A crisply made bed, a loaf of bread baking in the oven, coffee roasting, a fresh muslin gown and neatly combed hair—yes, this was all that was necessary to get her day off to a smooth and even start. None of that awful pell-mell from yesterday, as though the ground were in constant shift beneath her feet. The idea! That one man, after a single day, possessed the ability to render her an insomniac! Ridiculous. Preposterous. She was in complete control of her life, her farm, her son, her emotions. A woman had to be, after all, if she was to succeed. And she would succeed with this farm, with her son, regardless of the difficulties. These she would overcome. After all, obstacles merely served to sift out the weak and the timid, of which she was decidedly neither.

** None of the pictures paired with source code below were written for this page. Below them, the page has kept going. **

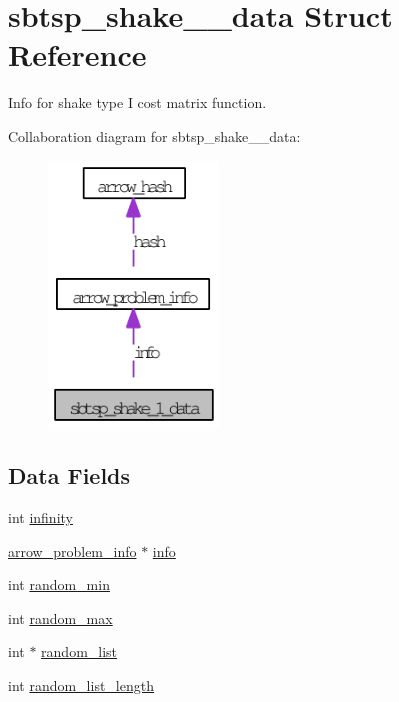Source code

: \hypertarget{structsbtsp__shake__1__data}{
\section{sbtsp\_\-shake\_\_\-data Struct Reference}
\label{structsbtsp__shake__1__data}
}
Info for shake type I cost matrix function.  


Collaboration diagram for sbtsp\_\-shake\_\_\-data:\nopagebreak
\begin{figure}[H]
\begin{center}
\leavevmode
\includegraphics[width=128pt]{structsbtsp__shake__1__data__coll__graph}
\end{center}
\end{figure}
\subsection*{Data Fields}
\begin{CompactItemize}
\item 
int \hyperlink{structsbtsp__shake__1__data_47ef3fa3aae68c0dc3c41d4669f12029}{infinity}
\item 
\hyperlink{structarrow__problem__info}{arrow\_\-problem\_\-info} $\ast$ \hyperlink{structsbtsp__shake__1__data_3a8115357fcf4016ea804a21bd68168c}{info}
\item 
int \hyperlink{structsbtsp__shake__1__data_0ebb01b40f55ff2c48f39fcccbd4af80}{random\_\-min}
\item 
int \hyperlink{structsbtsp__shake__1__data_bfa7c0245c2d6e8f6f2f683078c6bcdf}{random\_\-max}
\item 
int $\ast$ \hyperlink{structsbtsp__shake__1__data_c518a861d13f3260420bce5fbe0c669c}{random\_\-list}
\item 
int \hyperlink{structsbtsp__shake__1__data_a74ff99394d80777bb57ec5560fb3d71}{random\_\-list\_\-length}
\end{CompactItemize}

It was with a certain deeply felt smugness, though she knew not why, that she peered from her brightly curtained kitchen window into the eerie gray of predawn. A curve softened her mouth. No sign of life from the barn. No doubt the beast still slumbered, accustomed, as she’d often heard those heathen types were, to wallowing about until midday. Well, she’d show him the stuff she was made of, and what she expected of him if he intended to retain his post under her employ.

She found herself again before her dressing table, smoothing the flyaway curls escaping her neat and tidy chignon, a coiffure she never managed to accomplish with any ease. Perhaps this was why she lingered here before the glass longer than usual. Yet she was journeying to town today, and this did require some care with her appearance. The proper hair, the best of her muslins, perhaps even her straw hat with the pressed pale blue ribbon.

Her fingers suddenly trembled upon the frayed lace at her collar. She pressed a hand to the twittering in her belly and grabbed the two-inch excess of fabric there at her waist. In the gray light of dawn reflecting off her looking glass, her cheekbones seemed to poke through her skin, and purple shadows dusted beneath her eyes. The ravages of time...and she not yet twenty-three. Was this what Stark saw when he looked at her?

She watched the color blossom through her cheekbones. Avram, not Stark. Avram. If a woman was so lax as to find herself preoccupied with thoughts of a man, that man should be her betrothed. Though, now that she gave it some thought, she’d never once felt the least bit conscious of her appearance with Avram, nor had she ever felt compelled to seek her looking glass for his benefit. Then she was indeed doing right by marrying him. She certainly couldn’t bear to be all fidgety for the remainder of her life. Yes, that was it. She’d been far too fussed up and fidgety to suit anyone.